TASK DETAILS –
Your answer must be a word-for-word copy of the listing below, minus its pictures.

***

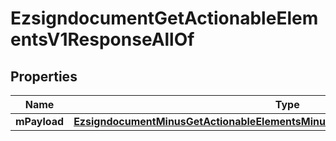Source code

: 
# EzsigndocumentGetActionableElementsV1ResponseAllOf

## Properties
Name | Type | Description | Notes
------------ | ------------- | ------------- | -------------
**mPayload** | [**EzsigndocumentMinusGetActionableElementsMinusV1MinusResponseMinusMPayload**](EzsigndocumentMinusGetActionableElementsMinusV1MinusResponseMinusMPayload.md) |  |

***

SOLUTION TO THE PROBLEM –
Source code

: 
# EzsigndocumentGetActionableElementsV1ResponseAllOf

## Properties
Name | Type | Description | Notes
------------ | ------------- | ------------- | -------------
**mPayload** | [**EzsigndocumentMinusGetActionableElementsMinusV1MinusResponseMinusMPayload**](EzsigndocumentMinusGetActionableElementsMinusV1MinusResponseMinusMPayload.md) |  |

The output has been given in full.